Tez canlı, fevri ve kitabın ortasından konuşmayı seven bir yapısı var. Karşıdaki insan alınır, gücenir, kırılır diye belli ki hesap yapmıyor. İnsanların hoşuna gitmeyecek bazı doğruları çekinmeden pat diye söylemek gibi bir huyu var.
Üslup açısından eleştirilebilir, tez canlılık nedeniyle eleştirilebilir, fikir ayrılığına mahal veren fikirleri açısından bile eleştirilebilir. Ancak bu eleştirilerin adil, ortalama ve haysiyet ilkelerine aykırı olmaması koşuluyla…
Çünkü bu ülkede ve şehirde saptadığım adaletsiz bir tavır var.
İnsanlar AK Parti’den CHP’ye veya MHP’den İYİ Parti’ye geçerlerse eleştirilmiyor. Ya da sınırlı, dar ve ölçülü bir eleştiri iklimi hasıl oluyor.
Ancak İYİ Parti’den MHP’ye ya da CHP’den AK Parti’ye geçerlerse hain ilan ediliyor.
Seküler olanların sesi daha gür ve güçlü çıkıyor.
AK Parti’den bizzat Hoca istedi diye CHP kontenjanın başına geçen Mustafa Önder, AK Parti Tepebaşı Meclisinden dönem bitmeden CHP’ye geçen ve bizzat Kemal Kılıçdaroğlu’nun rozet taktığı meclis üyelerine herhangi olumsuz bir tavır gördünüz mü?

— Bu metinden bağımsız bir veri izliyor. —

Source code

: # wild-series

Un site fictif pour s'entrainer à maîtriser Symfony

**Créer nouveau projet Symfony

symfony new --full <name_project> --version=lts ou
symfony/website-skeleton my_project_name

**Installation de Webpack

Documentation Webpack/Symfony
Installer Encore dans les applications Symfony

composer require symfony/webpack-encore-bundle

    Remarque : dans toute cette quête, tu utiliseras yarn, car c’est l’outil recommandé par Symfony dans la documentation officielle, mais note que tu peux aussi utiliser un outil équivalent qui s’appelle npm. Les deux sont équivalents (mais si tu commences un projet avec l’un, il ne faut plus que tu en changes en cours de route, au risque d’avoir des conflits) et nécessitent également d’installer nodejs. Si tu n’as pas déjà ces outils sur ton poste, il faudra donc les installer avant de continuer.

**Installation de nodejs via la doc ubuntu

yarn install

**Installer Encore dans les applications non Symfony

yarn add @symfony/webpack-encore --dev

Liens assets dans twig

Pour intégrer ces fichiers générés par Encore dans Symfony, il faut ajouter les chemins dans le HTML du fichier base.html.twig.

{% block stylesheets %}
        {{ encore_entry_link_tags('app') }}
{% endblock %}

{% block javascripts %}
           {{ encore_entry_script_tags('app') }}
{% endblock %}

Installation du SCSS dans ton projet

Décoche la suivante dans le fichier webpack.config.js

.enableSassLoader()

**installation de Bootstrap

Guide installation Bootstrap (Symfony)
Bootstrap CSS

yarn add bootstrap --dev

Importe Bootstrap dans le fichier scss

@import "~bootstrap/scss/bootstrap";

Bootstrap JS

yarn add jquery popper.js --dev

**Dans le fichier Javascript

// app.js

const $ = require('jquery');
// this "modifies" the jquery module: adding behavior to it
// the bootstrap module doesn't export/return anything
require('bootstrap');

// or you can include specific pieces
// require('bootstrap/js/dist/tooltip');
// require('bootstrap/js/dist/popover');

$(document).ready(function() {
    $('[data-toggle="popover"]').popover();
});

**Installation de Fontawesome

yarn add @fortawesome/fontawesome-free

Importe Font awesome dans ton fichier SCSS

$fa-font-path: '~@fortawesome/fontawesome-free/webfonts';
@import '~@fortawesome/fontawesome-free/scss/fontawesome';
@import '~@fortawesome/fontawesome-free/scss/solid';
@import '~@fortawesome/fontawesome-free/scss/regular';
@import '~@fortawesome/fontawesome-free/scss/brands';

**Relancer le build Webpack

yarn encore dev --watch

Onlar da AK Parti seçmeninin oyları ile seçilmiş isimler değil miydi? Ya da o oylarla isim yapmış, CHP’ye karşı yapılan siyasetin parçası olmuş meclis üyeleri değil miydi?
Ya da bizzat AK Parti’nin kurucu kadrosunda yer alan isimler CHP’nin adayı olduklarında ve hatta CHP ile eski kurmay AK Partililer ittifak yaptığında gösterilmeyen tepkinin şimdi çok daha fazlasını Hatipoğlu’na göstermenin manası nedir? Bu ölçü veya kıstasa bakarsak süreç biraz ağır işlemiyor mu?
Şahsen Hatipoğlu’nun AK Parti geçişini eleştiriyorum. Bu kadar hızlı olmasını tasvip edemem. Lakin niye geçtin, neden AK Parti demeye de dilim varmıyor.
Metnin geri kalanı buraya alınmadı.